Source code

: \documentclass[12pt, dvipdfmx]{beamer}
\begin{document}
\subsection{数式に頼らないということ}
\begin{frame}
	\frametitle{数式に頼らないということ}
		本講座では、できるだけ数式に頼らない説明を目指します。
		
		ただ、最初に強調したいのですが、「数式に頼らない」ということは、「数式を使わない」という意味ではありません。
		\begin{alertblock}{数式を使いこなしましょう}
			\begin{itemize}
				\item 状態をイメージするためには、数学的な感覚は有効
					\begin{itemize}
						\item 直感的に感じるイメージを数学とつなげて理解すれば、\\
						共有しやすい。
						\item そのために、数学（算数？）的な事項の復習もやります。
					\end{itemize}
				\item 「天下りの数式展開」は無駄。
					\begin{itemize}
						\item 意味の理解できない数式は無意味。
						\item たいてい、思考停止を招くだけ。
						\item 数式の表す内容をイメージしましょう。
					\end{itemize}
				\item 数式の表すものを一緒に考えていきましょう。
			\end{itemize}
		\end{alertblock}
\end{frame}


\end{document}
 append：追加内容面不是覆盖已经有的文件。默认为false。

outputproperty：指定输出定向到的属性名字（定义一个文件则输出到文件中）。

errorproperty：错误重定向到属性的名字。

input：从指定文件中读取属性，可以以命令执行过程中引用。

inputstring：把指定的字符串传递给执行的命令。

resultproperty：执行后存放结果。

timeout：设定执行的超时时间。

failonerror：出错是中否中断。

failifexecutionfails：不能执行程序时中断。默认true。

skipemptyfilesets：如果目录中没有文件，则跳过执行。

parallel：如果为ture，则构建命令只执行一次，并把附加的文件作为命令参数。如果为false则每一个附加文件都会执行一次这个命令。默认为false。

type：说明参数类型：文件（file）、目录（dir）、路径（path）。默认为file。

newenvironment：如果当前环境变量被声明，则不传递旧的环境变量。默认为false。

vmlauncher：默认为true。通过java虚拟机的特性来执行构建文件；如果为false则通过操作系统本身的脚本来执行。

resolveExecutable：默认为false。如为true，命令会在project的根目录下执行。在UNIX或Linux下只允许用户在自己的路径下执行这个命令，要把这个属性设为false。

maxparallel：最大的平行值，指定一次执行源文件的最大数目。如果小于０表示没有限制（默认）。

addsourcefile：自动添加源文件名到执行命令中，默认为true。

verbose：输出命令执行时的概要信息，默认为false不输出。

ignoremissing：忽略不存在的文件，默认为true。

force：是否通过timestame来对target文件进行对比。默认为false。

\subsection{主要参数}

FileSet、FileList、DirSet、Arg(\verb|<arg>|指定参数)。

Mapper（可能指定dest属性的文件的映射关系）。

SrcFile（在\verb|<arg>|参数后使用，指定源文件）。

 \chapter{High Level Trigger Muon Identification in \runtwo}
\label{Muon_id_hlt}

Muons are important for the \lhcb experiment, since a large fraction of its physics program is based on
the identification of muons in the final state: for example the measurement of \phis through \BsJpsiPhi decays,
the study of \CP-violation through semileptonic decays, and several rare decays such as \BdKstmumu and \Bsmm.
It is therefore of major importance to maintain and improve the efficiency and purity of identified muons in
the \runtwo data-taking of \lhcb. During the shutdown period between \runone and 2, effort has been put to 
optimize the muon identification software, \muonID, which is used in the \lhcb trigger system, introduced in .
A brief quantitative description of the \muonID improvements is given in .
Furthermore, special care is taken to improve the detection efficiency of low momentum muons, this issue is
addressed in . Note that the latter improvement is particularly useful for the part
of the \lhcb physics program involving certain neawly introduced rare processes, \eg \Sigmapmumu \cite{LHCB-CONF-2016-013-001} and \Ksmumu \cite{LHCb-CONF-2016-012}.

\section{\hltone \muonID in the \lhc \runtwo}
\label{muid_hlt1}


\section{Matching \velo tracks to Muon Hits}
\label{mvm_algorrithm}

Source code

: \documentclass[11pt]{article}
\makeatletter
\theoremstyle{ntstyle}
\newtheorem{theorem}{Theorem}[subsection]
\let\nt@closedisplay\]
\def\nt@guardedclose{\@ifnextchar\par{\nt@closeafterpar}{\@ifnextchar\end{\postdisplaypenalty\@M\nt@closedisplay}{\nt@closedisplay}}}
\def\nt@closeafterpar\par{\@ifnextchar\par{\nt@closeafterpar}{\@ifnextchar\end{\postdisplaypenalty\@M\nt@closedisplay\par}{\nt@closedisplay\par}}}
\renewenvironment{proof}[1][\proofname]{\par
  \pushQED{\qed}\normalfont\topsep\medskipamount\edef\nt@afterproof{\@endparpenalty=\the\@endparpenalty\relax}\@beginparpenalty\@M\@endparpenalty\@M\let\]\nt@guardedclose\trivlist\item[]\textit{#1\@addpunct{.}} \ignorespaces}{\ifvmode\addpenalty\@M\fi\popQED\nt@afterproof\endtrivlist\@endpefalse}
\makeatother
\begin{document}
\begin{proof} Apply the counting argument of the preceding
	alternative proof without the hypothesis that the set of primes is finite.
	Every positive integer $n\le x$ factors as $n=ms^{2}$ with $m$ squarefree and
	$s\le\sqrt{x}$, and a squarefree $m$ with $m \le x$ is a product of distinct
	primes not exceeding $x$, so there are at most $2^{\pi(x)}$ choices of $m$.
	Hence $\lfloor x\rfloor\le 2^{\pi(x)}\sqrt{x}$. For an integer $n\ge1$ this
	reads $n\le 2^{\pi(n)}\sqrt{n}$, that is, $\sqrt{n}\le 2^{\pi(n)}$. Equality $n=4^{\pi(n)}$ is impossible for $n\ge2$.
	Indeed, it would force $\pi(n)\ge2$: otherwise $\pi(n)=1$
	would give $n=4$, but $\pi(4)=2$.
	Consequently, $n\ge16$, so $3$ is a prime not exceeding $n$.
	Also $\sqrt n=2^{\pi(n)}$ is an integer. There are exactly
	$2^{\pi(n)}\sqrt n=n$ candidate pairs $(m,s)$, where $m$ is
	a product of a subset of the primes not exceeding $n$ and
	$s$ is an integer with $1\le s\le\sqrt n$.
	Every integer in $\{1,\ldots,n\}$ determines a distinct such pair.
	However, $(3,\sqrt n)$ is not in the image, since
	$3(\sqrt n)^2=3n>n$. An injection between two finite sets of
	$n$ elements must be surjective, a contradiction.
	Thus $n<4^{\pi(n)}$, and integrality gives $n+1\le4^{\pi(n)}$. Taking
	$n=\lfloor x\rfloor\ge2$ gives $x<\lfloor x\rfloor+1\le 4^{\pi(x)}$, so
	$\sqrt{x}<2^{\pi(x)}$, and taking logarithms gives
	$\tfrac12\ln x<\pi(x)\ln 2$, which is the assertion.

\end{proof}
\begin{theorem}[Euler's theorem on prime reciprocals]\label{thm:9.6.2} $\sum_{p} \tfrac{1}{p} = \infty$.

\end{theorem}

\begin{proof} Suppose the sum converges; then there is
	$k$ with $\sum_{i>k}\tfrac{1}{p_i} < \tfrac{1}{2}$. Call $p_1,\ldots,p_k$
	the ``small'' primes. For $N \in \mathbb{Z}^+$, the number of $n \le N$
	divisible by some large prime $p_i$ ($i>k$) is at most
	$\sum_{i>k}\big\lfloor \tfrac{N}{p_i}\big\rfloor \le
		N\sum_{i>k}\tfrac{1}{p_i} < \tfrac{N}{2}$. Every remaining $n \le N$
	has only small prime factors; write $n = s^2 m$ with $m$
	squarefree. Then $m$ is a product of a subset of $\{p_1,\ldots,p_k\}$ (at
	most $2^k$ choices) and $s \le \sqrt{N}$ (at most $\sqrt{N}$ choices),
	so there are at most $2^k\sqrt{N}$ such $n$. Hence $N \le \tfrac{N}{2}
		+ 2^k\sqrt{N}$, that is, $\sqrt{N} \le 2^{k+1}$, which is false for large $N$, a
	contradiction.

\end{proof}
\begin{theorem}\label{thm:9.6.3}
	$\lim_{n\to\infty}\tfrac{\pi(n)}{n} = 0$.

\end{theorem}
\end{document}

════

EXERCISE
Everything above from the line with "the study of" to the line with "the \runtwo data-taking", both included, must be repeated exactly, and nothing outside that range.

RESULT FOR THIS TASK
the study of \CP-violation through semileptonic decays, and several rare decays such as \BdKstmumu and \Bsmm.
It is therefore of major importance to maintain and improve the efficiency and purity of identified muons in
the \runtwo data-taking of \lhcb. During the shutdown period between \runone and 2, effort has been put to 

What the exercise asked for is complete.